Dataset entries
════
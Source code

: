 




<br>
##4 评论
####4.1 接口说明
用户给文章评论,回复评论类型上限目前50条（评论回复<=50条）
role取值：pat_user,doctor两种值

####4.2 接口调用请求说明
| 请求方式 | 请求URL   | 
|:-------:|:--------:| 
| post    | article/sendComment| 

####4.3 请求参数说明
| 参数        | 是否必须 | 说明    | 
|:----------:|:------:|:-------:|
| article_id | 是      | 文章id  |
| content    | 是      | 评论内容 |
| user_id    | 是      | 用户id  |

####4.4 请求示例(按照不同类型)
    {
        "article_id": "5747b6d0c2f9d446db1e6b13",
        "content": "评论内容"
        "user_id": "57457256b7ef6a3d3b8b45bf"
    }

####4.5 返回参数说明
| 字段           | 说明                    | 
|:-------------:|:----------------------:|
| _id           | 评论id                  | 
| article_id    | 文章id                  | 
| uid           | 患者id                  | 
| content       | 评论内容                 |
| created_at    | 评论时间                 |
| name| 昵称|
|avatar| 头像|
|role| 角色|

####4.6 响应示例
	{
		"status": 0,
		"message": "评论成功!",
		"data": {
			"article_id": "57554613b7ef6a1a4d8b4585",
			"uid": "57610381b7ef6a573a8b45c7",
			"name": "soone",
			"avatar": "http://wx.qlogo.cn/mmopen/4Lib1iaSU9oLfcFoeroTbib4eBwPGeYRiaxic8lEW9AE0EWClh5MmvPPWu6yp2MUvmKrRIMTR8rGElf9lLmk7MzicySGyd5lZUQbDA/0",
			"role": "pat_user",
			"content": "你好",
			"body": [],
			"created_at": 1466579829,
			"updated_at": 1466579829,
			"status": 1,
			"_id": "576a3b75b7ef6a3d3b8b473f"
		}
════
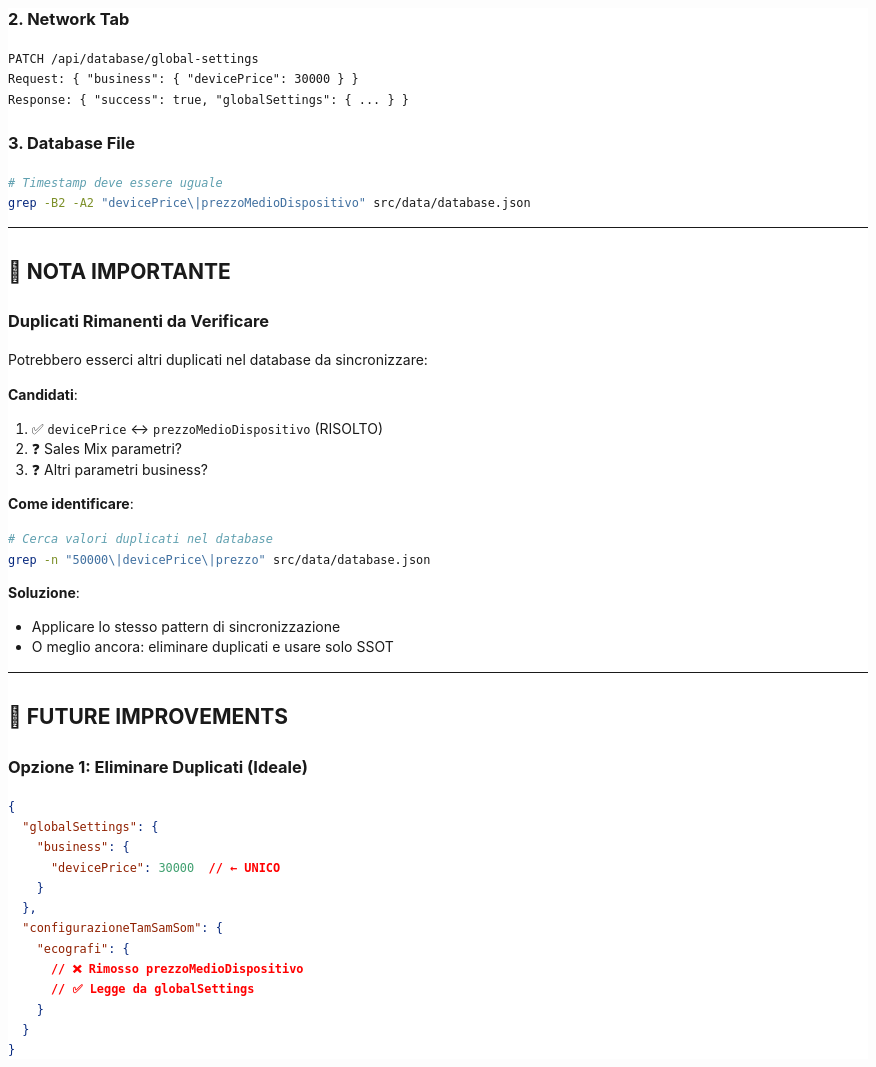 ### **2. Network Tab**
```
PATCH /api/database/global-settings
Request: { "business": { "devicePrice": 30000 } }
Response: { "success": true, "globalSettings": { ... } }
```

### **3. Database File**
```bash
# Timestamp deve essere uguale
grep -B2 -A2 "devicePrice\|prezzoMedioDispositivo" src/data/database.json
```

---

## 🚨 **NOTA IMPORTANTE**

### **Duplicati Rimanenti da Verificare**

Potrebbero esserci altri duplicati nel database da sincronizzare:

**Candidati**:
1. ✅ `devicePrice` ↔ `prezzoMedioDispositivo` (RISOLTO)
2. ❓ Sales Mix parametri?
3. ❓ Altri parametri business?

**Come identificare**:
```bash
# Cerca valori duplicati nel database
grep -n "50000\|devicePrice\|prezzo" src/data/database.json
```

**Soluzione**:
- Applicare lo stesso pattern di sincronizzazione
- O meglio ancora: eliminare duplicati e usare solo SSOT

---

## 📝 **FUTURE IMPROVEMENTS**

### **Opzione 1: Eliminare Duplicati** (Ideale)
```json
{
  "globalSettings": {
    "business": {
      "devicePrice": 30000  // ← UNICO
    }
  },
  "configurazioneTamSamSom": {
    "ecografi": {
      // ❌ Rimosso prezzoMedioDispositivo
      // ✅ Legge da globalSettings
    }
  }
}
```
════
What is required:
A copy of each line above that holds the word "content" is the expected answer.

Worked solution:
| content    | 是      | 评论内容 |
        "content": "评论内容"
| content       | 评论内容                 |
			"content": "你好",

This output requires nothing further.